TASK. Which lines of the data hold the word "cdot"? Copy all of them.

Records from a dataset.
========================================
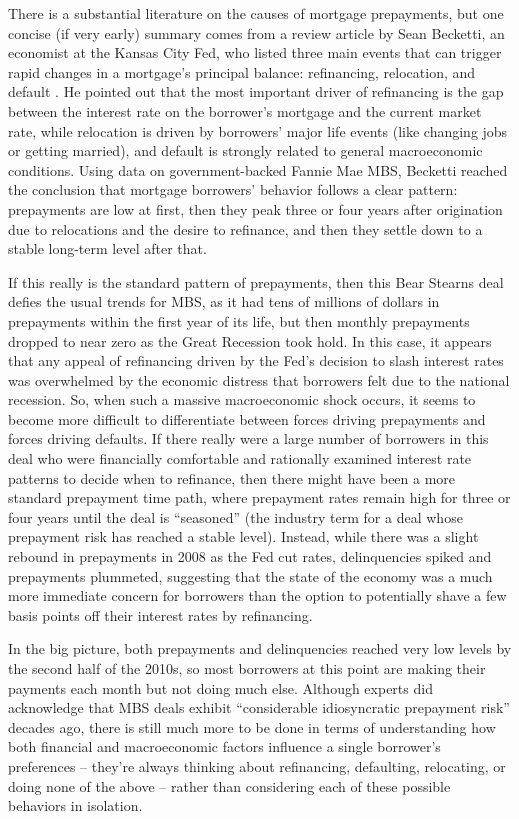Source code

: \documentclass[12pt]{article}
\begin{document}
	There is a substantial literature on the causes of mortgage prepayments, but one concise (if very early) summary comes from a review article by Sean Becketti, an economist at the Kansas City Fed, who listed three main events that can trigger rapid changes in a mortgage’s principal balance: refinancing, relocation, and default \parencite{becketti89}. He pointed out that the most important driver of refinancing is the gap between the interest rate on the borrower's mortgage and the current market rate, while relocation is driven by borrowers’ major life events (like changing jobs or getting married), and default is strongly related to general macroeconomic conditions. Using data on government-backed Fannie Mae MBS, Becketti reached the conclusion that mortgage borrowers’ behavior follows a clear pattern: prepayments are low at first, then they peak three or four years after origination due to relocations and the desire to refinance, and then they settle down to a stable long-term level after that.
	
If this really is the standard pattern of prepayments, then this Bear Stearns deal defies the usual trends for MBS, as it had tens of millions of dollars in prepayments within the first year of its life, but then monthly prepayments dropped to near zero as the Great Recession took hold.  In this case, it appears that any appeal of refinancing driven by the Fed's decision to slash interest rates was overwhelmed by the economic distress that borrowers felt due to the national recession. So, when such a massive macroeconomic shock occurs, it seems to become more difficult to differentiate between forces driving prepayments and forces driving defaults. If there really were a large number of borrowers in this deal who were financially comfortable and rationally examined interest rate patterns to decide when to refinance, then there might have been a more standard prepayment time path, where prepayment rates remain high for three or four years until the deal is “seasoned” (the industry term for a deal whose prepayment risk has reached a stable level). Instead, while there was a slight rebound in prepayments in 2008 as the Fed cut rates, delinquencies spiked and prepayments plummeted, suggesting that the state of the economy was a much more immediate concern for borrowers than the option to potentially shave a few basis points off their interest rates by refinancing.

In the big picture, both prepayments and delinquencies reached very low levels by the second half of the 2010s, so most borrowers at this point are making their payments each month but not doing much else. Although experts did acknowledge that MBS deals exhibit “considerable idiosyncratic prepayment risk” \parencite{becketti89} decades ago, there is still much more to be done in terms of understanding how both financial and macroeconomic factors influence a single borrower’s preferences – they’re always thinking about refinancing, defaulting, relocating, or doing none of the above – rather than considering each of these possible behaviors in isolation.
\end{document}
========================================
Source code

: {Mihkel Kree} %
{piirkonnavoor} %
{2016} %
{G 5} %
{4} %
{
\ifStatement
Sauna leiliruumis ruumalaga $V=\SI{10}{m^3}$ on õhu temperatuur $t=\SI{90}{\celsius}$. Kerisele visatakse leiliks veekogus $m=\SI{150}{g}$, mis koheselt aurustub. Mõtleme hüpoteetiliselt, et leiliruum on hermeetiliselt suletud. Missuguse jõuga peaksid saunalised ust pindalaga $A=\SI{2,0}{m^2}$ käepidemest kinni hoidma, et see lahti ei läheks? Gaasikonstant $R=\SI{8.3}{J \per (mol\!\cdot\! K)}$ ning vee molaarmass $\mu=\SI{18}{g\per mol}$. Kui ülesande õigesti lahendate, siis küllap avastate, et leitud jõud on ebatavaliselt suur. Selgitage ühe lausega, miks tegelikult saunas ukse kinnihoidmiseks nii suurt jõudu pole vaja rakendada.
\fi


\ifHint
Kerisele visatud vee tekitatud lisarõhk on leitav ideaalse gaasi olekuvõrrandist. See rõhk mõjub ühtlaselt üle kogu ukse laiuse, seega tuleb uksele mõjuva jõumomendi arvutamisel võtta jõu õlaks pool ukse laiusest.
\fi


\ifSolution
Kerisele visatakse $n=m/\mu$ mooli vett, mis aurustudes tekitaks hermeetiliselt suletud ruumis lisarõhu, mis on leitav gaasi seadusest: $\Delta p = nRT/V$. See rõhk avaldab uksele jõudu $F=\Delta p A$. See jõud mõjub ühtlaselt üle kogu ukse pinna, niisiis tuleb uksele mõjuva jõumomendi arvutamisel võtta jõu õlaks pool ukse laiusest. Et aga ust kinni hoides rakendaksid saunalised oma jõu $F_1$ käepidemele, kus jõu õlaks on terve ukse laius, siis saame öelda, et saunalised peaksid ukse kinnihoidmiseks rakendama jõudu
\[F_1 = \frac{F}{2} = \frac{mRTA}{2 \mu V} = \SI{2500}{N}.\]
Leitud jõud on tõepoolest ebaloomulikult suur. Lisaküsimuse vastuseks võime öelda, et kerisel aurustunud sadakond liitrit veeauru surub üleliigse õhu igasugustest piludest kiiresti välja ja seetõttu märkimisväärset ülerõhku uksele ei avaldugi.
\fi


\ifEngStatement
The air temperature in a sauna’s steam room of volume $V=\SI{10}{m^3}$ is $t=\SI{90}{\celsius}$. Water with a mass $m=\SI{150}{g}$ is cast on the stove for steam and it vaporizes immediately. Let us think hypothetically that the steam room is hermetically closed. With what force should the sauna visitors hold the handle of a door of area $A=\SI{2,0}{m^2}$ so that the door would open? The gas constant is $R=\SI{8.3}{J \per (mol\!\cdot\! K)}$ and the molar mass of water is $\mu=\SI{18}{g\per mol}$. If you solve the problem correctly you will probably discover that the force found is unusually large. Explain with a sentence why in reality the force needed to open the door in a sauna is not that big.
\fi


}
========================================
SOLUTION TO THE PROBLEM.
Sauna leiliruumis ruumalaga $V=\SI{10}{m^3}$ on õhu temperatuur $t=\SI{90}{\celsius}$. Kerisele visatakse leiliks veekogus $m=\SI{150}{g}$, mis koheselt aurustub. Mõtleme hüpoteetiliselt, et leiliruum on hermeetiliselt suletud. Missuguse jõuga peaksid saunalised ust pindalaga $A=\SI{2,0}{m^2}$ käepidemest kinni hoidma, et see lahti ei läheks? Gaasikonstant $R=\SI{8.3}{J \per (mol\!\cdot\! K)}$ ning vee molaarmass $\mu=\SI{18}{g\per mol}$. Kui ülesande õigesti lahendate, siis küllap avastate, et leitud jõud on ebatavaliselt suur. Selgitage ühe lausega, miks tegelikult saunas ukse kinnihoidmiseks nii suurt jõudu pole vaja rakendada.
The air temperature in a sauna’s steam room of volume $V=\SI{10}{m^3}$ is $t=\SI{90}{\celsius}$. Water with a mass $m=\SI{150}{g}$ is cast on the stove for steam and it vaporizes immediately. Let us think hypothetically that the steam room is hermetically closed. With what force should the sauna visitors hold the handle of a door of area $A=\SI{2,0}{m^2}$ so that the door would open? The gas constant is $R=\SI{8.3}{J \per (mol\!\cdot\! K)}$ and the molar mass of water is $\mu=\SI{18}{g\per mol}$. If you solve the problem correctly you will probably discover that the force found is unusually large. Explain with a sentence why in reality the force needed to open the door in a sauna is not that big.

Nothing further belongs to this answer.